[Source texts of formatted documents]
+++

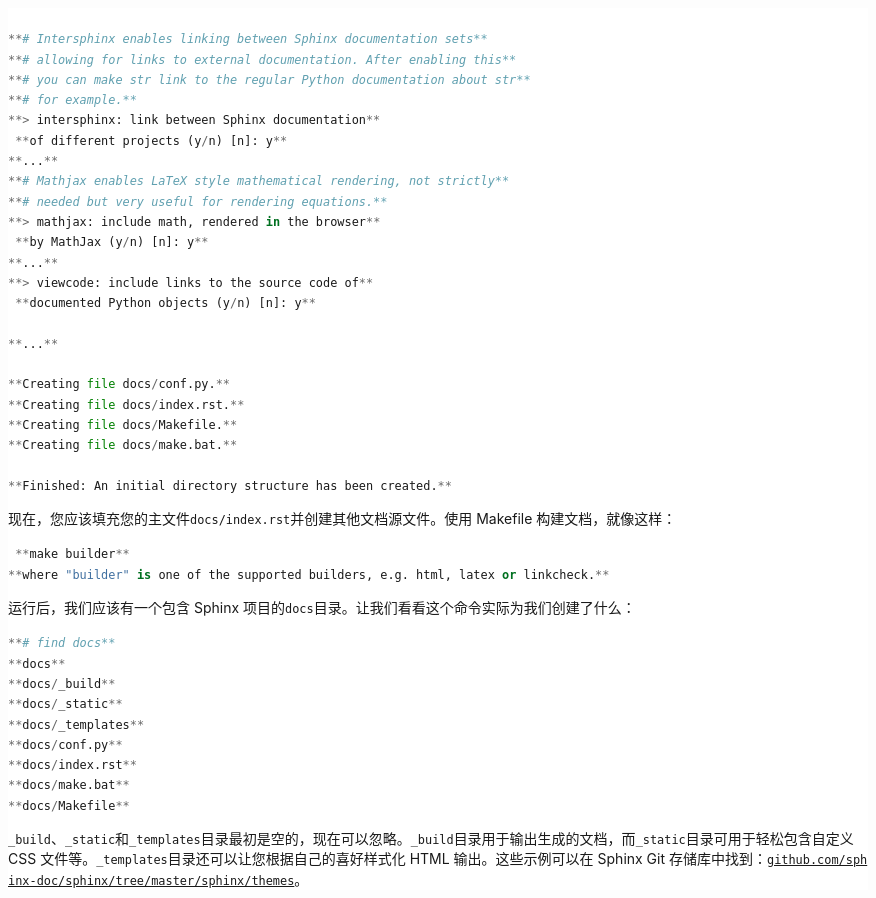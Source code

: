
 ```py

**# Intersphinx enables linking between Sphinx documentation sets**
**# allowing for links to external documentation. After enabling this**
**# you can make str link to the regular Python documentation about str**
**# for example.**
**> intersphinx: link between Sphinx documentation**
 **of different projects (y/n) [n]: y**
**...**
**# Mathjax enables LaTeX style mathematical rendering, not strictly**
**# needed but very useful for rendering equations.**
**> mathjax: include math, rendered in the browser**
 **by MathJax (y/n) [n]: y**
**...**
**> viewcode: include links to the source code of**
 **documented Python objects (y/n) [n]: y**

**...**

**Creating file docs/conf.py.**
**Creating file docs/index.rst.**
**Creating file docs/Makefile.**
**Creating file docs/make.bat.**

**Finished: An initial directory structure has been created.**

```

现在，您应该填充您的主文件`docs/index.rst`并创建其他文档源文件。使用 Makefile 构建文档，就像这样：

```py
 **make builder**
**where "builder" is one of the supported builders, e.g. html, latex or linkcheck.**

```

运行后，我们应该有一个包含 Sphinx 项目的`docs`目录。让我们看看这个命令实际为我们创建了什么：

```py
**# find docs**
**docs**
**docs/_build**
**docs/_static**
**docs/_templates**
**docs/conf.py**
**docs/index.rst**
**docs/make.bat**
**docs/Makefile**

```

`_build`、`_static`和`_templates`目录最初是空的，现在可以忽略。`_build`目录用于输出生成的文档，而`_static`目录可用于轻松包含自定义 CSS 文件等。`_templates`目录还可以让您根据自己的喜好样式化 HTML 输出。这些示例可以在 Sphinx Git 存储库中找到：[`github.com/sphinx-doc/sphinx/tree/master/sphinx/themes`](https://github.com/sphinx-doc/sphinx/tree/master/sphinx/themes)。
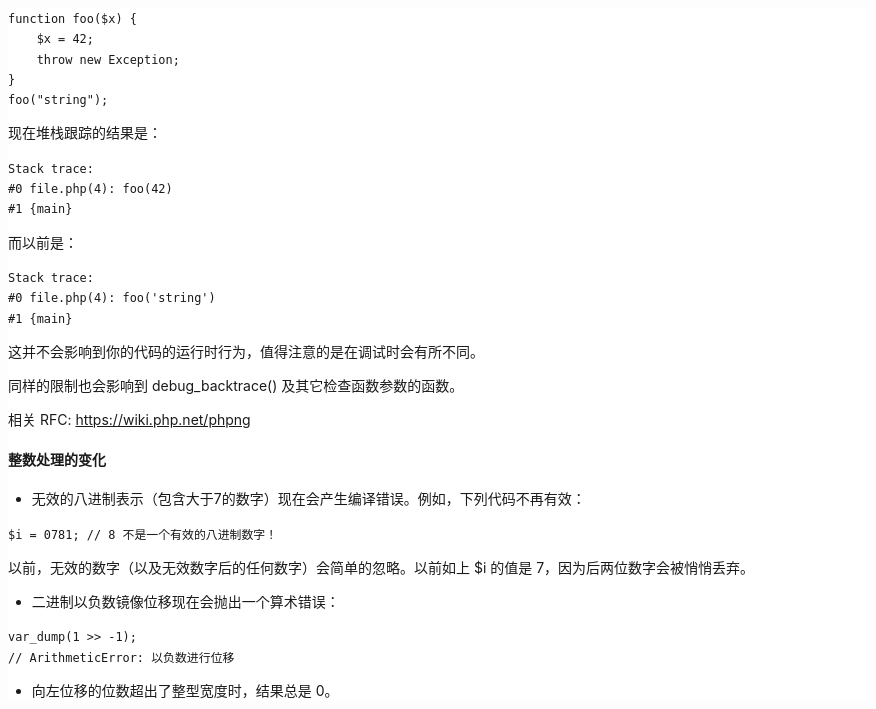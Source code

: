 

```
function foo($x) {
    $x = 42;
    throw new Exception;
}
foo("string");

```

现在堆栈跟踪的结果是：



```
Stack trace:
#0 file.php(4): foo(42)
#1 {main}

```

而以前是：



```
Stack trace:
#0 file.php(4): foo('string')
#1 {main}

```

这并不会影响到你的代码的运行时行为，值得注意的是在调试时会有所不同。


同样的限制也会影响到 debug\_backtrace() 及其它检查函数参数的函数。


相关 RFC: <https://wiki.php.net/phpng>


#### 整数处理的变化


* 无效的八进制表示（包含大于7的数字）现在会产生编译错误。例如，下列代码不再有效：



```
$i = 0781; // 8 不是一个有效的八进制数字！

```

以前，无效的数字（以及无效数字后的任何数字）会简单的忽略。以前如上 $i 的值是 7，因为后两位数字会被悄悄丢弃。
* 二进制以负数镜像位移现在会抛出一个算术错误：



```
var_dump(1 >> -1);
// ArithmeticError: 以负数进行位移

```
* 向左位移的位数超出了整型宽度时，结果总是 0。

+++

*Action item*
Without the pictures, return each entry exactly as given.

*Reply to the exercise*
Source code

:
 ```py

**# Intersphinx enables linking between Sphinx documentation sets**
**# allowing for links to external documentation. After enabling this**
**# you can make str link to the regular Python documentation about str**
**# for example.**
**> intersphinx: link between Sphinx documentation**
 **of different projects (y/n) [n]: y**
**...**
**# Mathjax enables LaTeX style mathematical rendering, not strictly**
**# needed but very useful for rendering equations.**
**> mathjax: include math, rendered in the browser**
 **by MathJax (y/n) [n]: y**
**...**
**> viewcode: include links to the source code of**
 **documented Python objects (y/n) [n]: y**

**...**

**Creating file docs/conf.py.**
**Creating file docs/index.rst.**
**Creating file docs/Makefile.**
**Creating file docs/make.bat.**

**Finished: An initial directory structure has been created.**

```

现在，您应该填充您的主文件`docs/index.rst`并创建其他文档源文件。使用 Makefile 构建文档，就像这样：

```py
 **make builder**
**where "builder" is one of the supported builders, e.g. html, latex or linkcheck.**

```

运行后，我们应该有一个包含 Sphinx 项目的`docs`目录。让我们看看这个命令实际为我们创建了什么：

```py
**# find docs**
**docs**
**docs/_build**
**docs/_static**
**docs/_templates**
**docs/conf.py**
**docs/index.rst**
**docs/make.bat**
**docs/Makefile**

```

`_build`、`_static`和`_templates`目录最初是空的，现在可以忽略。`_build`目录用于输出生成的文档，而`_static`目录可用于轻松包含自定义 CSS 文件等。`_templates`目录还可以让您根据自己的喜好样式化 HTML 输出。这些示例可以在 Sphinx Git 存储库中找到：[`github.com/sphinx-doc/sphinx/tree/master/sphinx/themes`](https://github.com/sphinx-doc/sphinx/tree/master/sphinx/themes)。
Source code

: 

```
function foo($x) {
    $x = 42;
    throw new Exception;
}
foo("string");

```

现在堆栈跟踪的结果是：



```
Stack trace:
#0 file.php(4): foo(42)
#1 {main}

```

而以前是：



```
Stack trace:
#0 file.php(4): foo('string')
#1 {main}

```

这并不会影响到你的代码的运行时行为，值得注意的是在调试时会有所不同。


同样的限制也会影响到 debug\_backtrace() 及其它检查函数参数的函数。


相关 RFC: <https://wiki.php.net/phpng>


#### 整数处理的变化


* 无效的八进制表示（包含大于7的数字）现在会产生编译错误。例如，下列代码不再有效：



```
$i = 0781; // 8 不是一个有效的八进制数字！

```

以前，无效的数字（以及无效数字后的任何数字）会简单的忽略。以前如上 $i 的值是 7，因为后两位数字会被悄悄丢弃。
* 二进制以负数镜像位移现在会抛出一个算术错误：



```
var_dump(1 >> -1);
// ArithmeticError: 以负数进行位移

```
* 向左位移的位数超出了整型宽度时，结果总是 0。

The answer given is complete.